RHYTHM AND PROSODIC STRUCTURE IN CONTEMPORARY BRITISH ENGLISH
The two questions which are addressed in this work are the definition of rhythmic units and the
question of ambisyllabicity in British English, these being closely related to the more general
question of the prediction of speech timing. The questions of ambisyllabicity and definition of the
rhythmic units are tested on Aix-Marsec, a large prosodically annotated database of authentic
speech which is temporally aligned at different levels of representation. Two rhythmic models are
here evaluated, that of Jassem and that of Abercrombie, both differing in the definition of the
rhythmic units and in the role of word boundaries. The statistical results show that there is no
evidence of strict isochrony : units are not of equal duration whatever the number of subconstituents there are. However, there seems to be a tendency towards weak isochrony as some degree of compression is observed in stress feet and in NRUs (Narrow Rhythm Units), even more so in NRUs, which seems to show that Jassem’s model gives a better representation of English
rhythm. Besides, stress does not seem to have a lengthening effect on the duration of phonemes
belonging to NRUs, which is surprising as stressed phonemes are generally said to be lengthened.
The question of syllabification is then addressed through some statistical tests on the Aix-Marsec
database. It seems that there is no significant difference between ambisyllabic and onset
consonants in terms of duration ; there is, however, a difference between vowels preceding an
ambisyllabic consonant and those preceding a coda. These results are completed by a production
test during which 14 native speakers are implicitly asked to split up a set of sentences into syllables.
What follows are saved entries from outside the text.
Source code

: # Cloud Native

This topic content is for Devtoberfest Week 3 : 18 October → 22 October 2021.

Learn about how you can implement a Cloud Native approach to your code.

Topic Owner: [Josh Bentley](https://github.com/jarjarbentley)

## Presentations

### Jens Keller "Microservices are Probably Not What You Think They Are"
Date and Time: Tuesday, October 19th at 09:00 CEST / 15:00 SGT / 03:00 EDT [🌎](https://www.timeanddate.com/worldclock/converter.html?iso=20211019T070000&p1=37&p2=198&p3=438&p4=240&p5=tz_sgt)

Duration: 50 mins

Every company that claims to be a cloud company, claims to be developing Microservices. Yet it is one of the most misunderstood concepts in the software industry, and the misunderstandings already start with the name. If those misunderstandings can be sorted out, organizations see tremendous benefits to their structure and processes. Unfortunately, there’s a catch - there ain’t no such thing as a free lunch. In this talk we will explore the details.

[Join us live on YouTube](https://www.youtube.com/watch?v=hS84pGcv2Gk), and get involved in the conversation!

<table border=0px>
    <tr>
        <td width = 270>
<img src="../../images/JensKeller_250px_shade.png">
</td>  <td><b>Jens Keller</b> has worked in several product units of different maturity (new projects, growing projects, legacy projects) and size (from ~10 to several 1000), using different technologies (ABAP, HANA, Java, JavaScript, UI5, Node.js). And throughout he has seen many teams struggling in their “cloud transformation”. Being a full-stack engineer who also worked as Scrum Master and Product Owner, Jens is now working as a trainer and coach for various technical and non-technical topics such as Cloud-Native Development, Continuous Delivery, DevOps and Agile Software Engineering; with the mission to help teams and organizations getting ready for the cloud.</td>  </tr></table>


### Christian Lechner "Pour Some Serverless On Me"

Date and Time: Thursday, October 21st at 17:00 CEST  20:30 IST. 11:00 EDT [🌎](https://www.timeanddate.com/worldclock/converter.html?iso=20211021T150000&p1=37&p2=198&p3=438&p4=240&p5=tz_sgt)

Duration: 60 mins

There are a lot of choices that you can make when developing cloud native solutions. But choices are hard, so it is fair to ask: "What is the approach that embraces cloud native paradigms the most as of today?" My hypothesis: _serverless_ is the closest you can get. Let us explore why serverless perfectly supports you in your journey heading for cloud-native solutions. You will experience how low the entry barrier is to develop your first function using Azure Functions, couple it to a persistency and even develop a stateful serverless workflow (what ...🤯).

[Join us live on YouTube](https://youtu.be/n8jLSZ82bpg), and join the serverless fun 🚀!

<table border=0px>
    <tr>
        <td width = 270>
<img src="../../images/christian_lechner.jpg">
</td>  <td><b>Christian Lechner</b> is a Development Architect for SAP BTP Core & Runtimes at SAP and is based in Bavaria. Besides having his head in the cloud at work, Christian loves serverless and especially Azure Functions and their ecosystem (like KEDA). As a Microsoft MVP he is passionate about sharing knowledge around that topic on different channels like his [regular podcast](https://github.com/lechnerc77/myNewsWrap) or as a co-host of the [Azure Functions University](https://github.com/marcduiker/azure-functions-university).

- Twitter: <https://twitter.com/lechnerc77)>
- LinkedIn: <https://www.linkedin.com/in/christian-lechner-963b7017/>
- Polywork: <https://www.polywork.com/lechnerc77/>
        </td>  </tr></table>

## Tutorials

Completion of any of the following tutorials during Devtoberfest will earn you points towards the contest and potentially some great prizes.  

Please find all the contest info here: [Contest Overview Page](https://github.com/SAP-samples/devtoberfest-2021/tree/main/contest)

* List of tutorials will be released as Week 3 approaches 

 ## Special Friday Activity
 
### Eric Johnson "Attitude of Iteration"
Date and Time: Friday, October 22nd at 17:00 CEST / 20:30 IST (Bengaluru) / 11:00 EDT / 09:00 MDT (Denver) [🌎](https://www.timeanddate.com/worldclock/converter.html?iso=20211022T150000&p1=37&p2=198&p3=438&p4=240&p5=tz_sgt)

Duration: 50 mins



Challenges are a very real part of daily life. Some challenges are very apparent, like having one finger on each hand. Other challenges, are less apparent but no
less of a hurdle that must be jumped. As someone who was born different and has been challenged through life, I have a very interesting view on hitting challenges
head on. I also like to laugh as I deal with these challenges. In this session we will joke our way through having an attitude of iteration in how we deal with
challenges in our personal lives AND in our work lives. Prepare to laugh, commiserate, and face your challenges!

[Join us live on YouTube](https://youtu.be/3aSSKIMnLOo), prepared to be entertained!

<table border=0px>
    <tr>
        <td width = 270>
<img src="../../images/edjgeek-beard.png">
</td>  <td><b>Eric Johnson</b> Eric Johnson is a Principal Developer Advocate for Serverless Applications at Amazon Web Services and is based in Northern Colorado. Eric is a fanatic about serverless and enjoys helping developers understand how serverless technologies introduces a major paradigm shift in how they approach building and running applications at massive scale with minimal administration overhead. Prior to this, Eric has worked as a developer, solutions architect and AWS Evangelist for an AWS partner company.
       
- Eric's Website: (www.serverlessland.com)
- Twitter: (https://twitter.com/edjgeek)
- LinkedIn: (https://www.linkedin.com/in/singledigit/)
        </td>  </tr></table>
84 % of the intervocalic consonants are onsets, only 13 % are codas and 3 % ambisyllabic
consonants. It therefore seems that ambisyllabicity is not an intrinsic characteristic of the
phonological system of British English. It is also observed that the production of ambisyllabic and
coda consonants is significantly influenced by the nature and the orthographic complexity of the
intervocalic consonant, the nature of the preceding vowel and the stress pattern (Treiman &
Danis, 1988).
Keywords : Aix-Marsec, ambisyllabicity, anacrusis, isochrony, Narrow Rhythm Unit, prosody, rhythm, stress foot.